╭─ ENTRIES SHOWN

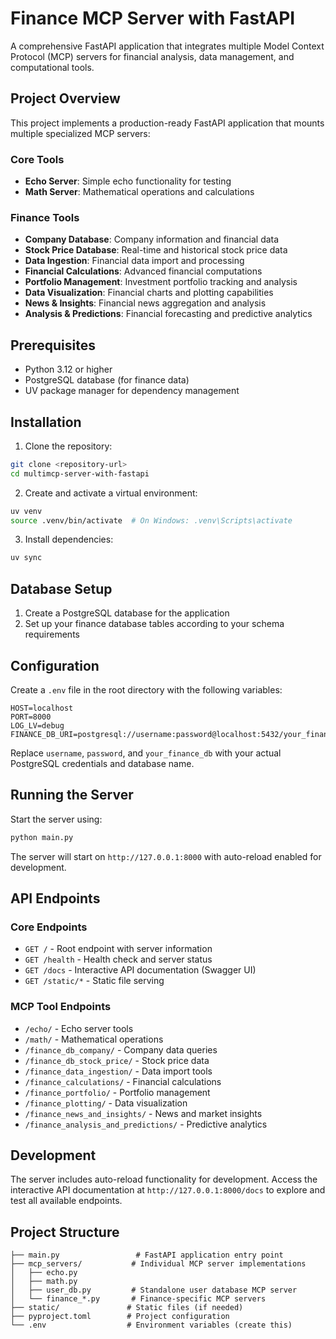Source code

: # Finance MCP Server with FastAPI

A comprehensive FastAPI application that integrates multiple Model Context Protocol (MCP) servers for financial analysis, data management, and computational tools.

## Project Overview

This project implements a production-ready FastAPI application that mounts multiple specialized MCP servers:

### Core Tools
- **Echo Server**: Simple echo functionality for testing
- **Math Server**: Mathematical operations and calculations

### Finance Tools
- **Company Database**: Company information and financial data
- **Stock Price Database**: Real-time and historical stock price data
- **Data Ingestion**: Financial data import and processing
- **Financial Calculations**: Advanced financial computations
- **Portfolio Management**: Investment portfolio tracking and analysis
- **Data Visualization**: Financial charts and plotting capabilities
- **News & Insights**: Financial news aggregation and analysis
- **Analysis & Predictions**: Financial forecasting and predictive analytics

## Prerequisites

- Python 3.12 or higher
- PostgreSQL database (for finance data)
- UV package manager for dependency management

## Installation

1. Clone the repository:
```bash
git clone <repository-url>
cd multimcp-server-with-fastapi
```

2. Create and activate a virtual environment:
```bash
uv venv
source .venv/bin/activate  # On Windows: .venv\Scripts\activate
```

3. Install dependencies:
```bash
uv sync
```

## Database Setup

1. Create a PostgreSQL database for the application
2. Set up your finance database tables according to your schema requirements

## Configuration

Create a `.env` file in the root directory with the following variables:
```env
HOST=localhost
PORT=8000
LOG_LV=debug
FINANCE_DB_URI=postgresql://username:password@localhost:5432/your_finance_db
```

Replace `username`, `password`, and `your_finance_db` with your actual PostgreSQL credentials and database name.

## Running the Server

Start the server using:
```bash
python main.py
```

The server will start on `http://127.0.0.1:8000` with auto-reload enabled for development.

## API Endpoints

### Core Endpoints
- `GET /` - Root endpoint with server information
- `GET /health` - Health check and server status
- `GET /docs` - Interactive API documentation (Swagger UI)
- `GET /static/*` - Static file serving

### MCP Tool Endpoints
- `/echo/` - Echo server tools
- `/math/` - Mathematical operations
- `/finance_db_company/` - Company data queries
- `/finance_db_stock_price/` - Stock price data
- `/finance_data_ingestion/` - Data import tools
- `/finance_calculations/` - Financial calculations
- `/finance_portfolio/` - Portfolio management
- `/finance_plotting/` - Data visualization
- `/finance_news_and_insights/` - News and market insights
- `/finance_analysis_and_predictions/` - Predictive analytics

## Development

The server includes auto-reload functionality for development. Access the interactive API documentation at `http://127.0.0.1:8000/docs` to explore and test all available endpoints.

## Project Structure

```
├── main.py                 # FastAPI application entry point
├── mcp_servers/           # Individual MCP server implementations
│   ├── echo.py
│   ├── math.py
│   ├── user_db.py         # Standalone user database MCP server
│   └── finance_*.py       # Finance-specific MCP servers
├── static/               # Static files (if needed)
├── pyproject.toml        # Project configuration
└── .env                  # Environment variables (create this)
```
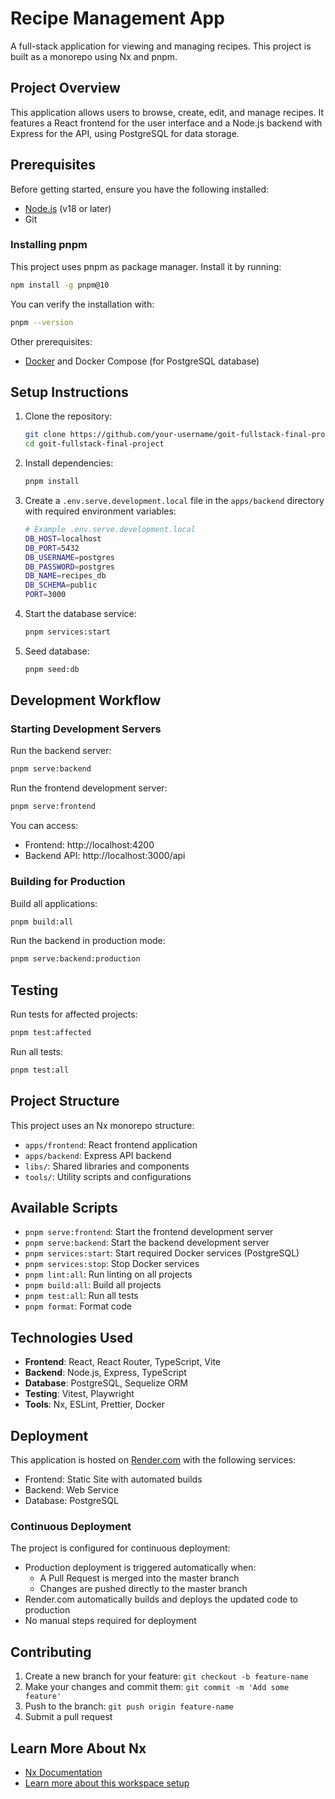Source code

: # Recipe Management App

A full-stack application for viewing and managing recipes. This project is built as a monorepo using Nx and pnpm.

## Project Overview

This application allows users to browse, create, edit, and manage recipes. It features a React frontend for the user interface and a Node.js backend with Express for the API, using PostgreSQL for data storage.

## Prerequisites

Before getting started, ensure you have the following installed:

- [Node.js](https://nodejs.org/) (v18 or later)
- Git

### Installing pnpm

This project uses pnpm as package manager. Install it by running:

```sh
npm install -g pnpm@10
```

You can verify the installation with:
```sh
pnpm --version
```

Other prerequisites:
- [Docker](https://www.docker.com/) and Docker Compose (for PostgreSQL database)

## Setup Instructions

1. Clone the repository:
   ```sh
   git clone https://github.com/your-username/goit-fullstack-final-project.git
   cd goit-fullstack-final-project
   ```

2. Install dependencies:
   ```sh
   pnpm install
   ```

3. Create a `.env.serve.development.local` file in the `apps/backend` directory with required environment variables:
   ```sh
   # Example .env.serve.development.local
   DB_HOST=localhost
   DB_PORT=5432
   DB_USERNAME=postgres
   DB_PASSWORD=postgres
   DB_NAME=recipes_db
   DB_SCHEMA=public
   PORT=3000
   ```

4. Start the database service:
   ```sh
   pnpm services:start
   ```

5. Seed database:
   ```sh
   pnpm seed:db
   ```

## Development Workflow

### Starting Development Servers

Run the backend server:
```sh
pnpm serve:backend
```

Run the frontend development server:
```sh
pnpm serve:frontend
```

You can access:
- Frontend: http://localhost:4200
- Backend API: http://localhost:3000/api

### Building for Production

Build all applications:
```sh
pnpm build:all
```

Run the backend in production mode:
```sh
pnpm serve:backend:production
```

## Testing

Run tests for affected projects:
```sh
pnpm test:affected
```

Run all tests:
```sh
pnpm test:all
```

## Project Structure

This project uses an Nx monorepo structure:

- `apps/frontend`: React frontend application
- `apps/backend`: Express API backend
- `libs/`: Shared libraries and components
- `tools/`: Utility scripts and configurations

## Available Scripts

- `pnpm serve:frontend`: Start the frontend development server
- `pnpm serve:backend`: Start the backend development server
- `pnpm services:start`: Start required Docker services (PostgreSQL)
- `pnpm services:stop`: Stop Docker services
- `pnpm lint:all`: Run linting on all projects
- `pnpm build:all`: Build all projects
- `pnpm test:all`: Run all tests
- `pnpm format`: Format code

## Technologies Used

- **Frontend**: React, React Router, TypeScript, Vite
- **Backend**: Node.js, Express, TypeScript
- **Database**: PostgreSQL, Sequelize ORM
- **Testing**: Vitest, Playwright
- **Tools**: Nx, ESLint, Prettier, Docker

## Deployment

This application is hosted on [Render.com](https://render.com) with the following services:
- Frontend: Static Site with automated builds
- Backend: Web Service
- Database: PostgreSQL

### Continuous Deployment

The project is configured for continuous deployment:
- Production deployment is triggered automatically when:
  - A Pull Request is merged into the master branch
  - Changes are pushed directly to the master branch
- Render.com automatically builds and deploys the updated code to production
- No manual steps required for deployment

## Contributing

1. Create a new branch for your feature: `git checkout -b feature-name`
2. Make your changes and commit them: `git commit -m 'Add some feature'`
3. Push to the branch: `git push origin feature-name`
4. Submit a pull request

## Learn More About Nx

- [Nx Documentation](https://nx.dev)
- [Learn more about this workspace setup](https://nx.dev/getting-started/tutorials/react-monorepo-tutorial)
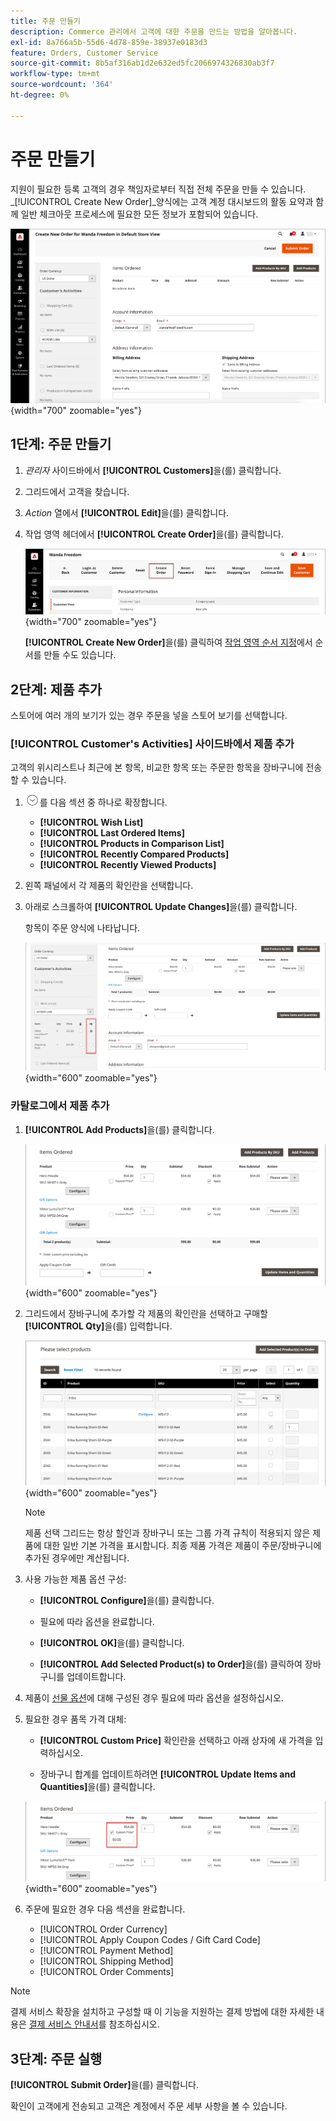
 ```yaml
---
title: 주문 만들기
description: Commerce 관리에서 고객에 대한 주문을 만드는 방법을 알아봅니다.
exl-id: 8a766a5b-55d6-4d78-859e-38937e0183d3
feature: Orders, Customer Service
source-git-commit: 8b5af316ab1d2e632ed5fc2066974326830ab3f7
workflow-type: tm+mt
source-wordcount: '364'
ht-degree: 0%

---
```


# 주문 만들기

지원이 필요한 등록 고객의 경우 책임자로부터 직접 전체 주문을 만들 수 있습니다. _[!UICONTROL Create New Order]_양식에는 고객 계정 대시보드의 활동 요약과 함께 일반 체크아웃 프로세스에 필요한 모든 정보가 포함되어 있습니다.

![고객에 대한 주문 만들기](./assets/create-new-order.png){width="700" zoomable="yes"}

## 1단계: 주문 만들기

1. _관리자_ 사이드바에서 **[!UICONTROL Customers]**&#x200B;을(를) 클릭합니다.

1. 그리드에서 고객을 찾습니다.

1. _Action_ 열에서 **[!UICONTROL Edit]**&#x200B;을(를) 클릭합니다.

1. 작업 영역 헤더에서 **[!UICONTROL Create Order]**&#x200B;을(를) 클릭합니다.

   ![Workspace 헤더](./assets/order-create-buttons.png){width="700" zoomable="yes"}

   **[!UICONTROL Create New Order]**&#x200B;을(를) 클릭하여 [작업 영역 순서 지정](orders.md#orders-workspace)에서 순서를 만들 수도 있습니다.

## 2단계: 제품 추가

스토어에 여러 개의 보기가 있는 경우 주문을 넣을 스토어 보기를 선택합니다.

### [!UICONTROL Customer's Activities] 사이드바에서 제품 추가

고객의 위시리스트나 최근에 본 항목, 비교한 항목 또는 주문한 항목을 장바구니에 전송할 수 있습니다.

1. ![확장 선택기](../assets/icon-display-expand.png)를 다음 섹션 중 하나로 확장합니다.

   - **[!UICONTROL Wish List]**
   - **[!UICONTROL Last Ordered Items]**
   - **[!UICONTROL Products in Comparison List]**
   - **[!UICONTROL Recently Compared Products]**
   - **[!UICONTROL Recently Viewed Products]**

1. 왼쪽 패널에서 각 제품의 확인란을 선택합니다.

1. 아래로 스크롤하여 **[!UICONTROL Update Changes]**&#x200B;을(를) 클릭합니다.

   항목이 주문 양식에 나타납니다.

   ![장바구니에 추가](./assets/create-order-add-wishlist.png){width="600" zoomable="yes"}

### 카탈로그에서 제품 추가

1. **[!UICONTROL Add Products]**&#x200B;을(를) 클릭합니다.

   ![제품 추가](./assets/account-add-wishlist-product.png){width="600" zoomable="yes"}

1. 그리드에서 장바구니에 추가할 각 제품의 확인란을 선택하고 구매할 **[!UICONTROL Qty]**&#x200B;을(를) 입력합니다.

   ![제품 선택](./assets/create-order-from-catalog.png){width="600" zoomable="yes"}

   >[!NOTE]
   >
   >제품 선택 그리드는 항상 할인과 장바구니 또는 그룹 가격 규칙이 적용되지 않은 제품에 대한 일반 기본 가격을 표시합니다. 최종 제품 가격은 제품이 주문/장바구니에 추가된 경우에만 계산됩니다.

1. 사용 가능한 제품 옵션 구성:

   - **[!UICONTROL Configure]**&#x200B;을(를) 클릭합니다.

   - 필요에 따라 옵션을 완료합니다.

   - **[!UICONTROL OK]**&#x200B;을(를) 클릭합니다.

   - **[!UICONTROL Add Selected Product(s) to Order]**&#x200B;을(를) 클릭하여 장바구니를 업데이트합니다.

1. 제품이 [선물 옵션](../catalog/product-gift-options.md)에 대해 구성된 경우 필요에 따라 옵션을 설정하십시오.

1. 필요한 경우 품목 가격 대체:

   - **[!UICONTROL Custom Price]** 확인란을 선택하고 아래 상자에 새 가격을 입력하십시오.

   - 장바구니 합계를 업데이트하려면 **[!UICONTROL Update Items and Quantities]**&#x200B;을(를) 클릭합니다.

   ![사용자 지정 가격](./assets/create-order-custom-price.png){width="600" zoomable="yes"}

1. 주문에 필요한 경우 다음 섹션을 완료합니다.

   - [!UICONTROL Order Currency]
   - [!UICONTROL Apply Coupon Codes / Gift Card Code]
   - [!UICONTROL Payment Method]
   - [!UICONTROL Shipping Method]
   - [!UICONTROL Order Comments]

>[!NOTE]
>
>결제 서비스 확장을 설치하고 구성할 때 이 기능을 지원하는 결제 방법에 대한 자세한 내용은 [결제 서비스 안내서](https://experienceleague.adobe.com/docs/commerce-merchant-services/payment-services/create-order.html)를 참조하십시오.

## 3단계: 주문 실행

**[!UICONTROL Submit Order]**&#x200B;을(를) 클릭합니다.

확인이 고객에게 전송되고 고객은 계정에서 주문 세부 사항을 볼 수 있습니다.
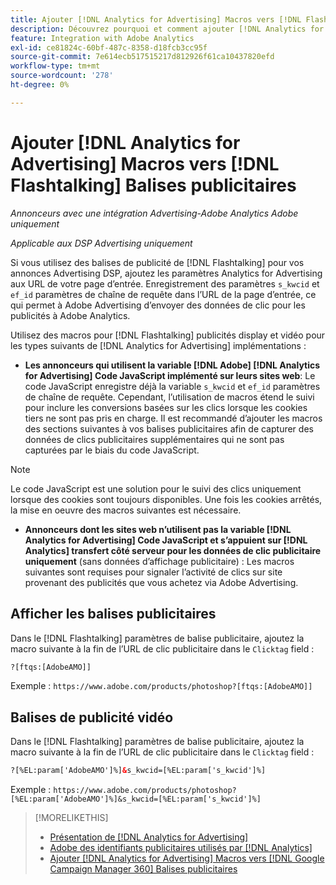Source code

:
 ```yaml
---
title: Ajouter [!DNL Analytics for Advertising] Macros vers [!DNL Flashtalking] Balises publicitaires
description: Découvrez pourquoi et comment ajouter [!DNL Analytics for Advertising] des macros à [!DNL Flashtalking] balises publicitaires
feature: Integration with Adobe Analytics
exl-id: ce81824c-60bf-487c-8358-d18fcb3cc95f
source-git-commit: 7e614ecb517515217d812926f61ca10437820efd
workflow-type: tm+mt
source-wordcount: '278'
ht-degree: 0%

---
```


# Ajouter [!DNL Analytics for Advertising] Macros vers [!DNL Flashtalking] Balises publicitaires

*Annonceurs avec une intégration Advertising-Adobe Analytics Adobe uniquement*

*Applicable aux DSP Advertising uniquement*

Si vous utilisez des balises de publicité de [!DNL Flashtalking] pour vos annonces Advertising DSP, ajoutez les paramètres Analytics for Advertising aux URL de votre page d’entrée. Enregistrement des paramètres `s_kwcid` et `ef_id` paramètres de chaîne de requête dans l’URL de la page d’entrée, ce qui permet à Adobe Advertising d’envoyer des données de clic pour les publicités à Adobe Analytics.

Utilisez des macros pour [!DNL Flashtalking] publicités display et vidéo pour les types suivants de [!DNL Analytics for Advertising] implémentations :

* **Les annonceurs qui utilisent la variable [!DNL Adobe] [!DNL Analytics for Advertising] Code JavaScript implémenté sur leurs sites web**: Le code JavaScript enregistre déjà la variable `s_kwcid` et `ef_id` paramètres de chaîne de requête. Cependant, l’utilisation de macros étend le suivi pour inclure les conversions basées sur les clics lorsque les cookies tiers ne sont pas pris en charge. Il est recommandé d’ajouter les macros des sections suivantes à vos balises publicitaires afin de capturer des données de clics publicitaires supplémentaires qui ne sont pas capturées par le biais du code JavaScript.

>[!NOTE]
>
>Le code JavaScript est une solution pour le suivi des clics uniquement lorsque des cookies sont toujours disponibles. Une fois les cookies arrêtés, la mise en oeuvre des macros suivantes est nécessaire.

* **Annonceurs dont les sites web n’utilisent pas la variable [!DNL Analytics for Advertising] Code JavaScript et s’appuient sur [!DNL Analytics] transfert côté serveur pour les données de clic publicitaire uniquement** (sans données d’affichage publicitaire) : Les macros suivantes sont requises pour signaler l’activité de clics sur site provenant des publicités que vous achetez via Adobe Advertising.

## Afficher les balises publicitaires

Dans le [!DNL Flashtalking] paramètres de balise publicitaire, ajoutez la macro suivante à la fin de l’URL de clic publicitaire dans le `Clicktag` field :

```html
?[ftqs:[AdobeAMO]]
```

Exemple :  `https://www.adobe.com/products/photoshop?[ftqs:[AdobeAMO]]`

## Balises de publicité vidéo

Dans le [!DNL Flashtalking] paramètres de balise publicitaire, ajoutez la macro suivante à la fin de l’URL de clic publicitaire dans le `Clicktag` field :

```html
?[%EL:param['AdobeAMO']%]&s_kwcid=[%EL:param['s_kwcid']%]
```

Exemple :  `https://www.adobe.com/products/photoshop?[%EL:param['AdobeAMO']%]&s_kwcid=[%EL:param['s_kwcid']%]`

>[!MORELIKETHIS]
>
>* [Présentation de [!DNL Analytics for Advertising]](overview.md)
>* [Adobe des identifiants publicitaires utilisés par [!DNL Analytics]](/help/integrations/analytics/ids.md)
>* [Ajouter [!DNL Analytics for Advertising] Macros vers [!DNL Google Campaign Manager 360] Balises publicitaires](/help/integrations/analytics/macros-google-campaign-manager.md)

╰─

Starting at the line above that holds "- **Financial Calculations**: Advanced" and ending at the line that holds "### Core Endpoints", transcribe each line exactly and include no other lines.

- **Financial Calculations**: Advanced financial computations
- **Portfolio Management**: Investment portfolio tracking and analysis
- **Data Visualization**: Financial charts and plotting capabilities
- **News & Insights**: Financial news aggregation and analysis
- **Analysis & Predictions**: Financial forecasting and predictive analytics

## Prerequisites

- Python 3.12 or higher
- PostgreSQL database (for finance data)
- UV package manager for dependency management

## Installation

1. Clone the repository:
```bash
git clone <repository-url>
cd multimcp-server-with-fastapi
```

2. Create and activate a virtual environment:
```bash
uv venv
source .venv/bin/activate  # On Windows: .venv\Scripts\activate
```

3. Install dependencies:
```bash
uv sync
```

## Database Setup

1. Create a PostgreSQL database for the application
2. Set up your finance database tables according to your schema requirements

## Configuration

Create a `.env` file in the root directory with the following variables:
```env
HOST=localhost
PORT=8000
LOG_LV=debug
FINANCE_DB_URI=postgresql://username:password@localhost:5432/your_finance_db
```

Replace `username`, `password`, and `your_finance_db` with your actual PostgreSQL credentials and database name.

## Running the Server

Start the server using:
```bash
python main.py
```

The server will start on `http://127.0.0.1:8000` with auto-reload enabled for development.

## API Endpoints

### Core Endpoints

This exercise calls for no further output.